**WHAT THIS TASK INVOLVES:**
All lines with the word "Convert" must be pulled from the entries below.

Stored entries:

______

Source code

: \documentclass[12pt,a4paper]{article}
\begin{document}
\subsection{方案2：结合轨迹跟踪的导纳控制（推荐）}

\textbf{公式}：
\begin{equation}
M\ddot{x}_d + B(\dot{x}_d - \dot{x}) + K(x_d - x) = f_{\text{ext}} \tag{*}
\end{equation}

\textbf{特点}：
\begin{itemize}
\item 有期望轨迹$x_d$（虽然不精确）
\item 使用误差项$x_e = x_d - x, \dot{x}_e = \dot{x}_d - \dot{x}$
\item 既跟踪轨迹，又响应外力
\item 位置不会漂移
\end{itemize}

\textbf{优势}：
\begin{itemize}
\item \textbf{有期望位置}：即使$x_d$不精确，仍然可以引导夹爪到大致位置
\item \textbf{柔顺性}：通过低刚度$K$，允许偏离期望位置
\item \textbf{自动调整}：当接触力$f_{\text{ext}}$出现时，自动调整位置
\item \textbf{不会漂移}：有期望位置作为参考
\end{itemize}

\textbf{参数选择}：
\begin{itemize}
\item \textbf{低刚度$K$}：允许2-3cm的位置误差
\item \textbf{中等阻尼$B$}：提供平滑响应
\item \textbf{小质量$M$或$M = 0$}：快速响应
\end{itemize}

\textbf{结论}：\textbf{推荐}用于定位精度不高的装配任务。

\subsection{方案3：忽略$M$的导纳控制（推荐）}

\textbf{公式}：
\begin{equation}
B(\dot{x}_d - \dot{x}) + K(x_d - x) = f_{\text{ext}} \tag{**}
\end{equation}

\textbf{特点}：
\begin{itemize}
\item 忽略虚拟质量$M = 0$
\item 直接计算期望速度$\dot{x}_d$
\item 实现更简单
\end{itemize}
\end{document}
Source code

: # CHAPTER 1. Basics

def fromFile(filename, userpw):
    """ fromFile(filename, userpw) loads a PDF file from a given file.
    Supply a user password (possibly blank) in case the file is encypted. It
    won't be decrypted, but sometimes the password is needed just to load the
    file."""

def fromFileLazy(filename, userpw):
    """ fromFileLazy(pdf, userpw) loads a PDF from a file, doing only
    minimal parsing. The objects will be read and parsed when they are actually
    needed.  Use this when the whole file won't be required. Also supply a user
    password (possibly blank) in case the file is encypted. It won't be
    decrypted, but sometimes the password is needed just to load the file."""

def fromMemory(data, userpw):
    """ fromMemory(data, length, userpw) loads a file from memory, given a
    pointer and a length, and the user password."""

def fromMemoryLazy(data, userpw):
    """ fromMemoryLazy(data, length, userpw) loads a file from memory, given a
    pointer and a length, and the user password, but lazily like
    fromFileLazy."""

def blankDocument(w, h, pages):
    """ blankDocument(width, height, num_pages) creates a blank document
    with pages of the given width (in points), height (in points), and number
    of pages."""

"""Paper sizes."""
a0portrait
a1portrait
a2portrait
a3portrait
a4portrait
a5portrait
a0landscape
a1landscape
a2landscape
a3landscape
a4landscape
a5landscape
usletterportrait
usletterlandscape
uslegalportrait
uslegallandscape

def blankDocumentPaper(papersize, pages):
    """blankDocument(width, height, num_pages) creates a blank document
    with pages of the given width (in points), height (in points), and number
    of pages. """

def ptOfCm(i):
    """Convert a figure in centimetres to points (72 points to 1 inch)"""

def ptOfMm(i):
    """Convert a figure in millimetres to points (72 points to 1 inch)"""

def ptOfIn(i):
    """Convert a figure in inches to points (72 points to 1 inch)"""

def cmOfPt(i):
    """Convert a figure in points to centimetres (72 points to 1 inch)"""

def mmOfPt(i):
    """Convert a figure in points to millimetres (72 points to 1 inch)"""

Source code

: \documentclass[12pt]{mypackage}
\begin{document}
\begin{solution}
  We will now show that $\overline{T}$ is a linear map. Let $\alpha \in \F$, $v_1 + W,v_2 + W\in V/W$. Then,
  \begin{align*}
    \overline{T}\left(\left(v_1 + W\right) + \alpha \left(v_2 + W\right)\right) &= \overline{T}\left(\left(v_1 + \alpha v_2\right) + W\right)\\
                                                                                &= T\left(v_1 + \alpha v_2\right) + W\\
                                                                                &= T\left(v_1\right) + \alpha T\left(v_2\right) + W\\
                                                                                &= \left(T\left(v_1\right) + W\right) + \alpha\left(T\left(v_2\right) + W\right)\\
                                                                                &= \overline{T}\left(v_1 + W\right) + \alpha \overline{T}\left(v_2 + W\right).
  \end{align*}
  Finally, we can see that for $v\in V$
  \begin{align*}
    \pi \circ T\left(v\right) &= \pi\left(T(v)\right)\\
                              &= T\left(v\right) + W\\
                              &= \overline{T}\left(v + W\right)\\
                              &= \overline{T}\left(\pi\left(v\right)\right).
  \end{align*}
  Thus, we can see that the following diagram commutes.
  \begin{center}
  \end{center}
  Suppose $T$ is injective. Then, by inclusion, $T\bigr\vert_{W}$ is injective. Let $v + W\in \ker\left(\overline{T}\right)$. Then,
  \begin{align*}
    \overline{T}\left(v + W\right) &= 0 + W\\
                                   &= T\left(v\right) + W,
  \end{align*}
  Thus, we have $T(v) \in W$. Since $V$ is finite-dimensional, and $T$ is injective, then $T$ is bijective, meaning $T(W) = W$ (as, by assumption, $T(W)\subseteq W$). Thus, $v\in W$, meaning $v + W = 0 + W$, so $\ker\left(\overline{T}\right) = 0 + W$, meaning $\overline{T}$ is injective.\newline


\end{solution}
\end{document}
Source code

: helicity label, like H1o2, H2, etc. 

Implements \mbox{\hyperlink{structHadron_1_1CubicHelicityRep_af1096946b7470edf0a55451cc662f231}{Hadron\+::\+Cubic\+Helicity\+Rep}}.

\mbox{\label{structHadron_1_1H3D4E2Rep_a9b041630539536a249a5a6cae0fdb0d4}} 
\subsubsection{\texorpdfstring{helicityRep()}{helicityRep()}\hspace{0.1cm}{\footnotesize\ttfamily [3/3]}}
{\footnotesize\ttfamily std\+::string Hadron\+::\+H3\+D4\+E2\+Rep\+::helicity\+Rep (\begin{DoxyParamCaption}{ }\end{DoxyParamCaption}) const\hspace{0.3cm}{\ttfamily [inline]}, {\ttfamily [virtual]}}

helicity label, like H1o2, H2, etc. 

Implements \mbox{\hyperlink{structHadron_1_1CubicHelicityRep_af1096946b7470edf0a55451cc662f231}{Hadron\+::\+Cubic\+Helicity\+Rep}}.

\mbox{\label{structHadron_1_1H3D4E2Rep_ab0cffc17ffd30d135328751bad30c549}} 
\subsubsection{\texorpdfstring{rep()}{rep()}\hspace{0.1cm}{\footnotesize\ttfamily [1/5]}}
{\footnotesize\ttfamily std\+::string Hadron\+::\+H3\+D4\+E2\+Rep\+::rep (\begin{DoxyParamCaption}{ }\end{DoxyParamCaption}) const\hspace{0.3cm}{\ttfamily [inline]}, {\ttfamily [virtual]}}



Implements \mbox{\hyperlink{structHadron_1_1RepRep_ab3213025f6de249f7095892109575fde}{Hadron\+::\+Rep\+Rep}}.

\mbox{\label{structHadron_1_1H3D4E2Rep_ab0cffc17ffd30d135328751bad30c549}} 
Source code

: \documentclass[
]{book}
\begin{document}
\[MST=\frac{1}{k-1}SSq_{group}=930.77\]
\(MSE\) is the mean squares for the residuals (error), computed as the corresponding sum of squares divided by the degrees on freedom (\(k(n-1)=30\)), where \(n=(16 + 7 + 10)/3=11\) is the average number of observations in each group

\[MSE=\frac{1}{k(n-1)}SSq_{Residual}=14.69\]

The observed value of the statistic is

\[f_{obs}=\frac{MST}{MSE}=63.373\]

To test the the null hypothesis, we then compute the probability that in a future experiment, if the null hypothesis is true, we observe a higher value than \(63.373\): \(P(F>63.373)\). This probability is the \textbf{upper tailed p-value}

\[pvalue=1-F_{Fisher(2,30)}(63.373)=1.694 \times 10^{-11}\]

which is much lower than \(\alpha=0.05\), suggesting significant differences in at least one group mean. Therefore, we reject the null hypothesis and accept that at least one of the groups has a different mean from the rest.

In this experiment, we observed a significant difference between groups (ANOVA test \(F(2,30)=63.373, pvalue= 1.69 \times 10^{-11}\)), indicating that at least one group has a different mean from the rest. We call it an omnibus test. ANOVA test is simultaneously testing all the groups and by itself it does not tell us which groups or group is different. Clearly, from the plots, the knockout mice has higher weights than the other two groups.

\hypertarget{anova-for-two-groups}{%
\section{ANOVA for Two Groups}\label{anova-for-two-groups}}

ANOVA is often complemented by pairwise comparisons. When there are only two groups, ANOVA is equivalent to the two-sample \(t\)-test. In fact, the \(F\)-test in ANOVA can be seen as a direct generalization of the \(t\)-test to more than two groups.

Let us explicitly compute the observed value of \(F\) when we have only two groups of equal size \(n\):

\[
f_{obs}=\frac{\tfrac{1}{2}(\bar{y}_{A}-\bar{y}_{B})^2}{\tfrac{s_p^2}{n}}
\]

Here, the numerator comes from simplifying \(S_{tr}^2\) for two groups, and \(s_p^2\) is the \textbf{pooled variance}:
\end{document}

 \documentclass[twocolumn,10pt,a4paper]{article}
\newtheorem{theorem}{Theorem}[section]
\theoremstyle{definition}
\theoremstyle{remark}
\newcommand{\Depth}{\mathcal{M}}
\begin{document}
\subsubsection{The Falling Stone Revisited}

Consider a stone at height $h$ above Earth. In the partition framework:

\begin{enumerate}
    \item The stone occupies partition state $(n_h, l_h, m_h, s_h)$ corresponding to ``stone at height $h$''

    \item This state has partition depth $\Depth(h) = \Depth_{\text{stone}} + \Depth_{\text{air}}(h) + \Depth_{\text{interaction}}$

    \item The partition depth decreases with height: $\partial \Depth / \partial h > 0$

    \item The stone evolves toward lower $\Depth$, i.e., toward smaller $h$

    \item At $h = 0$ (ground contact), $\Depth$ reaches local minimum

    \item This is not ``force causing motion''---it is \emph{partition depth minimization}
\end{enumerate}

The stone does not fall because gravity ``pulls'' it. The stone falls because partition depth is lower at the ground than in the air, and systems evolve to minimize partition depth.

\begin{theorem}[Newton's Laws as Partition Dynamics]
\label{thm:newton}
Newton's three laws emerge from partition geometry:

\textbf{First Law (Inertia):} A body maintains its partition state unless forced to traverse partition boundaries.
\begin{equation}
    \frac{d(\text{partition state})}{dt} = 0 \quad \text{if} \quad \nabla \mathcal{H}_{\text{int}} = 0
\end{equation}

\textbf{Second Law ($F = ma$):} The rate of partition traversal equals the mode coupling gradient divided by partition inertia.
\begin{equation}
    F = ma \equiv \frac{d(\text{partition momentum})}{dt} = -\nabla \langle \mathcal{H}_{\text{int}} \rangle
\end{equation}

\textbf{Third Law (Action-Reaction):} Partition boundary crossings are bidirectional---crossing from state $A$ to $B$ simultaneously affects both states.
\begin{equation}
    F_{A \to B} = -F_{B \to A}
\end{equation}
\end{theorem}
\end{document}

______

**COMPLETED EXERCISE:**
    """Convert a figure in centimetres to points (72 points to 1 inch)"""
    """Convert a figure in millimetres to points (72 points to 1 inch)"""
    """Convert a figure in inches to points (72 points to 1 inch)"""
    """Convert a figure in points to centimetres (72 points to 1 inch)"""
    """Convert a figure in points to millimetres (72 points to 1 inch)"""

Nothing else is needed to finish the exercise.